The chronic absence of a German parliamentarian -- and great-great grandson of Otto von Bismarck -- is sparking pointed criticism from both his party and the media.

Count Carl-Eduard von Bismarck
DPA

Count Carl-Eduard von Bismarck

Booing and laughter broke out at a regional party meeting roll call on Sunday in Mölln, Germany, when the great-great grandson of Germany's legendary "Iron Chancellor" came up absent -- again.

Count Carl-Eduard von Bismarck, 46, isn't living up to his disciplined family name. The national politician frequently avoids local party obligations and colleagues, isn't present in his electoral district and doesn't answer voters' questions.

Klaus Schlie, chairman and undersecretary of Germany's conservative Christian Democrats (CDU), told the Lübecker Nachrichten, a regional paper, that Bismarck hasn't taken part in regional party work for a year and a half. "Because of this," he said, "there is considerable resentment in the party over his presence in this electoral district."

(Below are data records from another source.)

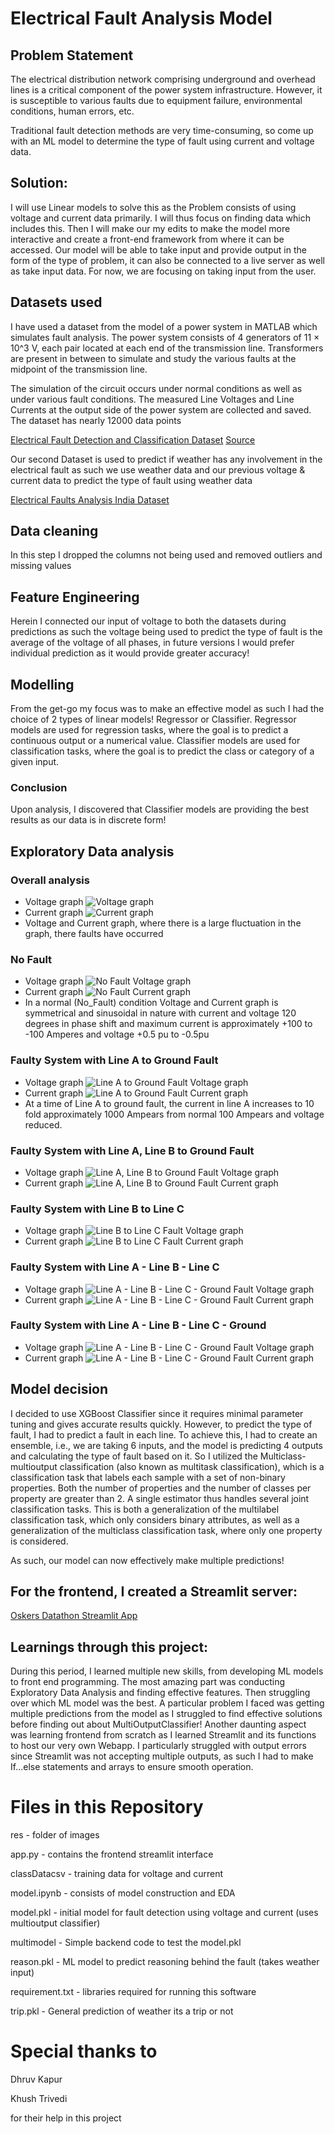 # Electrical Fault Analysis Model

## Problem Statement
The electrical distribution network comprising underground and overhead lines is a critical component of the power system infrastructure. However, it is susceptible to various faults due to equipment failure, environmental conditions, human errors, etc.

Traditional fault detection methods are very time-consuming, so come up with an ML model to determine the type of fault using current and voltage data.

## Solution:
I will use Linear models to solve this as the Problem consists of using voltage and current data primarily. I will thus focus on finding data which includes this. Then I will make our my edits to make the model more interactive and create a front-end framework from where it can be accessed. Our model will be able to take input and provide output in the form of the type of problem, it can also be connected to a live server as well as take input data. For now, we are focusing on taking input from the user.

## Datasets used
I have used a dataset from the model of a power system in MATLAB which simulates fault analysis. The power system consists of 4 generators of 11 × 10^3 V, each pair located at each end of the transmission line. Transformers are present in between to simulate and study the various faults at the midpoint of the transmission line.

The simulation of the circuit occurs under normal conditions as well as under various fault conditions. The measured Line Voltages and Line Currents at the output side of the power system are collected and saved. The dataset has nearly 12000 data points

[Electrical Fault Detection and Classification Dataset](https://www.kaggle.com/datasets/esathyaprakash/electrical-fault-detection-and-classification)
[Source](https://springerplus.springeropen.com/articles/10.1186/s40064-015-1080-x#:~:text=section%20is%20conclusion.-,Artificial%20neural%20network,form%20can%20be%20dealt%20with.)

Our second Dataset is used to predict if weather has any involvement in the electrical fault as such we use weather data and our previous voltage & current data to predict the type of fault using weather data

[Electrical Faults Analysis India Dataset](https://www.kaggle.com/datasets/hashbanger/electrical-faults-analysis-india)

## Data cleaning
In this step I dropped the columns not being used and removed outliers and missing values

## Feature Engineering
Herein I connected our input of voltage to both the datasets during predictions as such the voltage being used to predict the type of fault is the average of the voltage of all phases, in future versions I would prefer individual prediction as it would provide greater accuracy!

## Modelling
From the get-go my focus was to make an effective model as such I had the choice of 2 types of linear models! Regressor or Classifier. Regressor models are used for regression tasks, where the goal is to predict a continuous output or a numerical value. Classifier models are used for classification tasks, where the goal is to predict the class or category of a given input.

### Conclusion
Upon analysis, I discovered that Classifier models are providing the best results as our data is in discrete form!

## Exploratory Data analysis
### Overall analysis
- Voltage graph ![Voltage graph](https://github.com/Samyaktg/Oskers_Datathon/blob/main/res/voltage.png)
- Current graph ![Current graph](https://github.com/Samyaktg/Oskers_Datathon/blob/main/res/current.png)
- Voltage and Current graph, where there is a large fluctuation in the graph, there faults have occurred

### No Fault
- Voltage graph ![No Fault Voltage graph](https://github.com/Samyaktg/Oskers_Datathon/blob/main/res/no%20fault%20voltage.png)
- Current graph ![No Fault Current graph](https://github.com/Samyaktg/Oskers_Datathon/blob/main/res/no%20fault%20current.png)
- In a normal (No_Fault) condition Voltage and Current graph is symmetrical and sinusoidal in nature with current and voltage 120 degrees in phase shift and maximum current is approximately +100 to -100 Amperes and voltage +0.5 pu to -0.5pu

### Faulty System with Line A to Ground Fault
- Voltage graph ![Line A to Ground Fault Voltage graph](https://github.com/Samyaktg/Oskers_Datathon/blob/main/res/Faulty%20System%20with%20Line%20A%20to%20Ground%20Fault%20voltage.png)
- Current graph ![Line A to Ground Fault Current graph](https://github.com/Samyaktg/Oskers_Datathon/blob/main/res/Faulty%20System%20with%20Line%20A%20to%20Ground%20Fault%20current.png)
- At a time of Line A to ground fault, the current in line A increases to 10 fold approximately 1000 Ampears from normal 100 Ampears and voltage reduced.

### Faulty System with Line A, Line B to Ground Fault
- Voltage graph ![Line A, Line B to Ground Fault Voltage graph](https://github.com/Samyaktg/Oskers_Datathon/blob/main/res/Faulty%20System%20with%20Line%20A%20%2CLine%20B%20to%20Ground%20Fault%20voltage.png)
- Current graph ![Line A, Line B to Ground Fault Current graph](https://github.com/Samyaktg/Oskers_Datathon/blob/main/res/Faulty%20System%20with%20Line%20A%20%2CLine%20B%20to%20Ground%20Fault%20current.png)

### Faulty System with Line B to Line C
- Voltage graph ![Line B to Line C Fault Voltage graph](https://github.com/Samyaktg/Oskers_Datathon/blob/main/res/Faulty%20System%20with%20Line%20B%20to%20Line%20C%20voltage.png)
- Current graph ![Line B to Line C Fault Current graph](https://github.com/Samyaktg/Oskers_Datathon/blob/main/res/Faulty%20System%20with%20Line%20B%20to%20Line%20C%20current.png)

### Faulty System with Line A - Line B - Line C 
- Voltage graph ![Line A - Line B - Line C - Ground Fault Voltage graph](https://github.com/Samyaktg/Oskers_Datathon/blob/main/res/Faulty%20System%20with%20Line%20A%20to%20Ground%20Fault%20voltage.png)
- Current graph ![Line A - Line B - Line C - Ground Fault Current graph](https://github.com/Samyaktg/Oskers_Datathon/blob/main/res/Faulty%20System%20with%20Line%20A%20to%20Ground%20Fault%20current.png)
  
### Faulty System with Line A - Line B - Line C - Ground
- Voltage graph ![Line A - Line B - Line C - Ground Fault Voltage graph](https://github.com/Samyaktg/Oskers_Datathon/blob/main/res/Faulty%20System%20with%20Line%20A%20-%20Line%20B%20-%20Line%20C%20-%20Ground%20voltage.png)
- Current graph ![Line A - Line B - Line C - Ground Fault Current graph](https://github.com/Samyaktg/Oskers_Datathon/blob/main/res/Faulty%20System%20with%20Line%20A%20-%20Line%20B%20-%20Line%20C%20-%20Ground%20current.png)



## Model decision
I decided to use XGBoost Classifier since it requires minimal parameter tuning and gives accurate results quickly. However, to predict the type of fault, I had to predict a fault in each line. To achieve this, I had to create an ensemble, i.e., we are taking 6 inputs, and the model is predicting 4 outputs and calculating the type of fault based on it. So I utilized the Multiclass-multioutput classification (also known as multitask classification), which is a classification task that labels each sample with a set of non-binary properties. Both the number of properties and the number of classes per property are greater than 2. A single estimator thus handles several joint classification tasks. This is both a generalization of the multilabel classification task, which only considers binary attributes, as well as a generalization of the multiclass classification task, where only one property is considered.

As such, our model can now effectively make multiple predictions!

## For the frontend, I created a Streamlit server:
[Oskers Datathon Streamlit App](https://oskersdatathon.streamlit.app/)

## Learnings through this project:
During this period, I learned multiple new skills, from developing ML models to front end programming. The most amazing part was conducting Exploratory Data Analysis and finding effective features. Then struggling over which ML model was the best. A particular problem I faced was getting multiple predictions from the model as I struggled to find effective solutions before finding out about MultiOutputClassifier! Another daunting aspect was learning frontend from scratch as I learned Streamlit and its functions to host our very own Webapp. I particularly struggled with output errors since Streamlit was not accepting multiple outputs, as such I had to make If...else statements and arrays to ensure smooth operation.


# Files in this Repository
res - folder of images

app.py - contains the frontend streamlit interface

classDatacsv - training data for voltage and current

model.ipynb - consists of model construction and EDA

model.pkl - initial model for fault detection using voltage and current (uses multioutput classifier)

multimodel - Simple backend code to test the model.pkl

reason.pkl - ML model to predict reasoning behind the fault (takes weather input)

requirement.txt - libraries required for running this software

trip.pkl - General prediction of weather its a trip or not

# Special thanks to
Dhruv Kapur 

Khush Trivedi

for their help in this project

In Berlin, according to Germany's mass-circulation Bild Zeitung, the aristocrat has attended fewer than half of this year's parliamentary sessions. The paper asks whether Bismarck, who was elected to the Bundestag or national parliament from the state of Schleswig-Holstein in 2005, is "Germany's Laziest Politician."

The count manages his family's estate outside Hamburg and has recently married his third wife, an American with whom he has a one-year-old son. He's rumored to have been in New York celebrating his son's birthday instead of attending Sunday's CDU meeting.

Bismarck said he was out on sick leave, after a back injury from a car accident. "Despite my back pain, for which I am undergoing intensive physical therapy," he told Bild, "I was happy to celebrate the first birthday of my son with my wife and friends. As a 46-year-old family man, my health and my son's upbringing mean a lot to me."

Even though the aristocrat hasn't been present at important votes regarding issues like a new retirement-age law and whether German Tornado jets should go to Afghanistan, according to Bild, he still receives a monthly stipend of €10,000 ($13,000) -- though he's docked a maximum of €100 for each parliamentary session missed.

His famous ancestor, Otto von Bismarck, became the first chancellor of a united Germany in 1871.